One of Philadelphia’s many building murals
(CC) Photo by Steve Ransom

I’m at Philadelphia’s EDUCON, a unique sort of learning event where sessions start with a proposed question, to be answered by the audience through conversation. The function of the presenter is to generate that problem-solving conversation.

Day one focuses on the Science Leadership Academy, a unique sort of school that hosts the conference. SLA students conduct tours of the school where we can talk with them and their teachers. It was my fourth tour of the school, two during EDUCON days, and two during normal school days walking through with its principal and founder, Chris Lehmann.  Of course, nothing about SLA is normal.

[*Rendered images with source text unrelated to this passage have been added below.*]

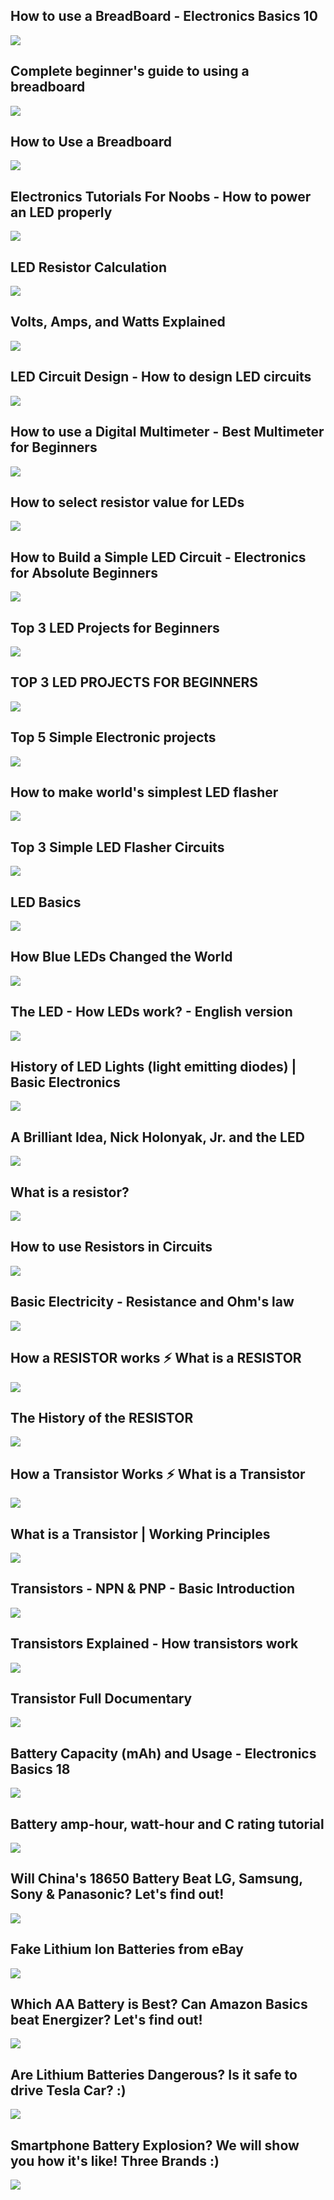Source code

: How to use a BreadBoard - Electronics Basics 10
-----------------------------------------------

[![](/image/yid-fq6U5Y14oM4.jpg)](https://www.youtube.com/watch?v=fq6U5Y14oM4)

Complete beginner's guide to using a breadboard
-----------------------------------------------

[![](/image/yid-XpMZoR3fgd0.jpg)](https://www.youtube.com/watch?v=XpMZoR3fgd0)

How to Use a Breadboard
-----------------------

[![](/image/yid-6WReFkfrUIk.jpg)](https://www.youtube.com/watch?v=6WReFkfrUIk)

Electronics Tutorials For Noobs - How to power an LED properly
--------------------------------------------------------------

[![](/image/yid-R1OKljx5b9k.jpg)](https://www.youtube.com/watch?v=R1OKljx5b9k)

LED Resistor Calculation
------------------------

[![](/image/yid-EeCh68a1GEg.jpg)](https://www.youtube.com/watch?v=EeCh68a1GEg)

Volts, Amps, and Watts Explained
--------------------------------

[![](/image/yid-mvuHsu8S6v8.jpg)](https://www.youtube.com/watch?v=mvuHsu8S6v8)

LED Circuit Design - How to design LED circuits
-----------------------------------------------

[![](/image/yid-7d4ymjU9NqM.jpg)](https://www.youtube.com/watch?v=7d4ymjU9NqM)

How to use a Digital Multimeter - Best Multimeter for Beginners
---------------------------------------------------------------

[![](/image/yid-la0rr9jvH4M.jpg)](https://www.youtube.com/watch?v=la0rr9jvH4M)

How to select resistor value for LEDs
-------------------------------------

[![](/image/yid-hduuUDiku80.jpg)](https://www.youtube.com/watch?v=hduuUDiku80)

How to Build a Simple LED Circuit - Electronics for Absolute Beginners
----------------------------------------------------------------------

[![](/image/yid-yQ2-yVXFMeE.jpg)](https://www.youtube.com/watch?v=yQ2-yVXFMeE)

Top 3 LED Projects for Beginners
--------------------------------

[![](/image/yid-zmLCQOB4OVo.jpg)](https://www.youtube.com/watch?v=zmLCQOB4OVo)

TOP 3 LED PROJECTS FOR BEGINNERS
--------------------------------

[![](/image/yid-GzoosBSMwTY.jpg)](https://www.youtube.com/watch?v=GzoosBSMwTY)

Top 5 Simple Electronic projects
--------------------------------

[![](/image/yid-77FkWW75dX4.jpg)](https://www.youtube.com/watch?v=77FkWW75dX4)

How to make world's simplest LED flasher
----------------------------------------

[![](/image/yid-tpKssr9p2rc.jpg)](https://www.youtube.com/watch?v=tpKssr9p2rc)

Top 3 Simple LED Flasher Circuits
---------------------------------

[![](/image/yid-0y12m1_HGhs.jpg)](https://www.youtube.com/watch?v=0y12m1_HGhs)

LED Basics
----------

[![](/image/yid-Yo6JI_bzUzo.jpg)](https://www.youtube.com/watch?v=Yo6JI_bzUzo)

How Blue LEDs Changed the World
-------------------------------

[![](/image/yid-idwKHQEw78g.jpg)](https://www.youtube.com/watch?v=idwKHQEw78g)

The LED - How LEDs work? - English version
------------------------------------------

[![](/image/yid-4y7p9R2No-4.jpg)](https://www.youtube.com/watch?v=4y7p9R2No-4)

History of LED Lights (light emitting diodes) | Basic Electronics
-----------------------------------------------------------------

[![](/image/yid-a0_TpENvYBw.jpg)](https://www.youtube.com/watch?v=a0_TpENvYBw)

A Brilliant Idea, Nick Holonyak, Jr. and the LED
------------------------------------------------

[![](/image/yid-cvIHUt0HhZA.jpg)](https://www.youtube.com/watch?v=cvIHUt0HhZA)

What is a resistor?
-------------------

[![](/image/yid-Gc1wVdbVI0E.jpg)](https://www.youtube.com/watch?v=Gc1wVdbVI0E)

How to use Resistors in Circuits
--------------------------------

[![](/image/yid-I0imvhcwyHc.jpg)](https://www.youtube.com/watch?v=I0imvhcwyHc)

Basic Electricity - Resistance and Ohm's law
--------------------------------------------

[![](/image/yid-NfcgA1axPLo.jpg)](https://www.youtube.com/watch?v=NfcgA1axPLo)

How a RESISTOR works ⚡ What is a RESISTOR
-----------------------------------------

[![](/image/yid-tyJCwWGNiBE.jpg)](https://www.youtube.com/watch?v=tyJCwWGNiBE)

The History of the RESISTOR
---------------------------

[![](/image/yid-HJv_damcJ4o.jpg)](https://www.youtube.com/watch?v=HJv_damcJ4o)

How a Transistor Works ⚡ What is a Transistor
---------------------------------------------

[![](/image/yid-dpUAecLQNnw.jpg)](https://www.youtube.com/watch?v=dpUAecLQNnw)

What is a Transistor | Working Principles
-----------------------------------------

[![](/image/yid-YtM_MnM0qT4.jpg)](https://www.youtube.com/watch?v=YtM_MnM0qT4)

Transistors - NPN & PNP - Basic Introduction
--------------------------------------------

[![](/image/yid-AcxDiesy-nI.jpg)](https://www.youtube.com/watch?v=AcxDiesy-nI)

Transistors Explained - How transistors work
--------------------------------------------

[![](/image/yid-J4oO7PT_nzQ.jpg)](https://www.youtube.com/watch?v=J4oO7PT_nzQ)

Transistor Full Documentary
---------------------------

[![](/image/yid-U4XknGqr3Bo.jpg)](https://www.youtube.com/watch?v=U4XknGqr3Bo)

Battery Capacity (mAh) and Usage - Electronics Basics 18
--------------------------------------------------------

[![](/image/yid-2ZXxcXXRCvE.jpg)](https://www.youtube.com/watch?v=2ZXxcXXRCvE)

Battery amp-hour, watt-hour and C rating tutorial
-------------------------------------------------

[![](/image/yid-cxkVxi9P0EA.jpg)](https://www.youtube.com/watch?v=cxkVxi9P0EA)

Will China's 18650 Battery Beat LG, Samsung, Sony & Panasonic? Let's find out!
------------------------------------------------------------------------------

[![](/image/yid-qMZuHMlRw_0.jpg)](https://www.youtube.com/watch?v=qMZuHMlRw_0)

Fake Lithium Ion Batteries from eBay
------------------------------------

[![](/image/yid-s5QwHcQfbMs.jpg)](https://www.youtube.com/watch?v=s5QwHcQfbMs)

Which AA Battery is Best? Can Amazon Basics beat Energizer? Let's find out!
---------------------------------------------------------------------------

[![](/image/yid-V7-ghrTqA44.jpg)](https://www.youtube.com/watch?v=V7-ghrTqA44)

Are Lithium Batteries Dangerous? Is it safe to drive Tesla Car? :)
------------------------------------------------------------------

[![](/image/yid-CUgbmCSmSNY.jpg)](https://www.youtube.com/watch?v=CUgbmCSmSNY)

Smartphone Battery Explosion? We will show you how it's like! Three Brands :)
-----------------------------------------------------------------------------

[![](/image/yid-y-a405s1eio.jpg)](https://www.youtube.com/watch?v=y-a405s1eio)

Today, I had a personal tour, just me and Tyler, a senior with an interest in astronomy. He is working with the astronomy staff at The Franklin Institute on a number of projects. Needless to say, I shared with him my neighbor, Paul Gilster’s blog, Centauri Dreams.

Each time I visit SLA, I walk away with a different aspect of the place resonating between my ear. I remember my second tour with Lehmann, walking around and people would walk up, interrupting the tour, for a conversation with the principal.  I suddenly realized that most of the time I unable to tell whether the person was a student or one of the school’s young teachers. The topics of the conversation never concerned the logistics of schooling, but were about the work of accomplishing some important goal or mission.

Today?  Well it was authentic learning, a term I heard and overheard several times in the halls and classrooms.  What struck me, was that there was always some sense of apology at the use of the word, like the speaker had not choice but to invoke it instead of some better phrase.

Authentic learning is a term with a long history in education, spanning well before NCLB – and it is a term that, frankly, has seen better days.  I suppose it is true in most professions that a term or phrase becomes used by so many people, in so many places, within so many contexts, that the label’s weight shadows it’s original meaning.  Many of us come to distrust the term and are left to use examples to convey our meaning – and examples rarely reach its essence.

I won’t presume to define authentic learning here.  But during my conversations with instructors at the school and with Tyler, and seeing similarities between the educational practices at SLA and the vocational classes I took as a high school student, I saw a commonality that was informative to me.  The linchpin effect of authentic learning is that..

The value of what is being learned is obvious to the learner
And
Does not have to be explained by the teacher.

There is great power
When the learning why
Is part of
The learning how.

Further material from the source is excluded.